In summary: attempts to control costs by outsourcing IT can have the contrary effect of increasing them.
Avoiding ironical outcomes
So how does one avoid ironical outcomes?
I have only one piece of advice to offer here: when planning IT architectures or outsourcing initiatives, use an incremental or emergent approach that avoids big designs or commitments upfront. Using an emergent approach not only limits risk, it also provides opportunities for learning. Most important, it enables one to verify that the envisaged benefits are not just wishful architect or manager-level thinking
Below I outline what such an approach might entail for the two ironies discussed earlier:
- For infrastructures/systems: avoid grandiose system designs that attempt to span the “enterprise” – remember that one size will not fit all of your users. . Consequently, enterprise architectures and governance systems should provide guidelines, rather than detailed prescriptions. As Anders Jensen-Waud puts it in this post: they should foster resilience and adaptability rather than conformance,
- For outsourcing: start small, possibly with a small project or system. This will help you get a sense for how outsourcing would work in your environment and help you figure out whether the vendor you have selected is really right for you. Remember, no two environments are identical so others’ lessons learned may be considerably less useful than you think. Finally, if you’re going to the cloud, be sure to factor in costs and technical challenges associated with interfacing external apps with in-house ones.

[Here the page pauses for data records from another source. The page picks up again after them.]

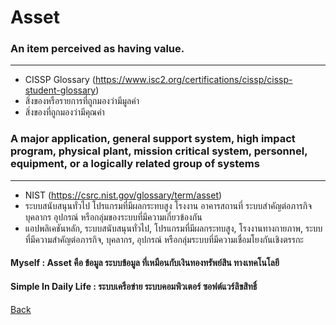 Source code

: # Asset

### An item perceived as having value.

---

- CISSP Glossary (https://www.isc2.org/certifications/cissp/cissp-student-glossary)
- สิ่งของหรือรายการที่ถูกมองว่ามีมูลค่า
- สิ่งของที่ถูกมองว่ามีคุณค่า


### A major application, general support system, high impact program, physical plant, mission critical system, personnel, equipment, or a logically related group of systems

---

- NIST (https://csrc.nist.gov/glossary/term/asset)
- ระบบสนับสนุนทั่วไป โปรแกรมที่มีผลกระทบสูง โรงงาน อาคารสถานที่ ระบบสำคัญต่อภารกิจ บุคลากร อุปกรณ์ หรือกลุ่มของระบบที่มีความเกี่ยวข้องกัน
- แอปพลิเคชันหลัก, ระบบสนับสนุนทั่วไป, โปรแกรมที่มีผลกระทบสูง, โรงงานทางกายภาพ, ระบบที่มีความสำคัญต่อภารกิจ, บุคลากร, อุปกรณ์ หรือกลุ่มระบบที่มีความเชื่อมโยงกันเชิงตรรกะ


<h4> 
Myself : Asset คือ ข้อมูล ระบบข้อมูล ที่เหมือนกับเงินทองทรัพย์สิน ทางเทคโนโลยี
</h4>

<h4>
Simple In Daily Life : ระบบเครือข่าย ระบบคอมพิวเตอร์ ซอฟต์แวร์ลิขสิทธิ์
</h4>

[Back](README.md)
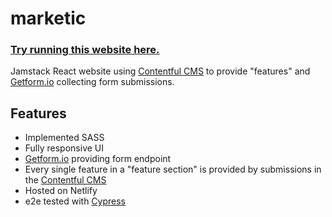 # marketic

### <a href="https://marketic-mclbdn.netlify.app/">Try running this website here.</a>

Jamstack React website using [Contentful CMS](https://www.contentful.com/) to provide "features" and [Getform.io](https://getform.io/) collecting form submissions.

## Features
* Implemented SASS
* Fully responsive UI
* [Getform.io](https://getform.io/) providing form endpoint
* Every single feature in a "feature section" is provided by submissions in the [Contentful CMS](https://www.contentful.com/)
* Hosted on Netlify
* e2e tested with [Cypress](https://www.cypress.io/)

Yes, there’s nothing particularly profound here, it is just common sense…but you know what they say about the commonality of common sense.
Conclusion
In this post I have highlighted some ironies of enterprise information systems and have briefly outlined an emergent approach to avoiding them. I believe but cannot prove that ironical outcomes are almost guaranteed if one takes a monolithic, enterprise-style approach or a let’s-outsource-it-all attitude to enterprise information technology. Such a view overlooks the messy little details and differences that trip up big designs and grandiose plans. In the end, the only way to avoid ironical outcomes is to start small, learn from experience and incorporate that learning in an incremental manner in whatever you’re building or doing. Yes, you might end up with something you did not envisage at the start, but you will have learnt much along the way. More important, perhaps, is that you will be able to rest assured that it works.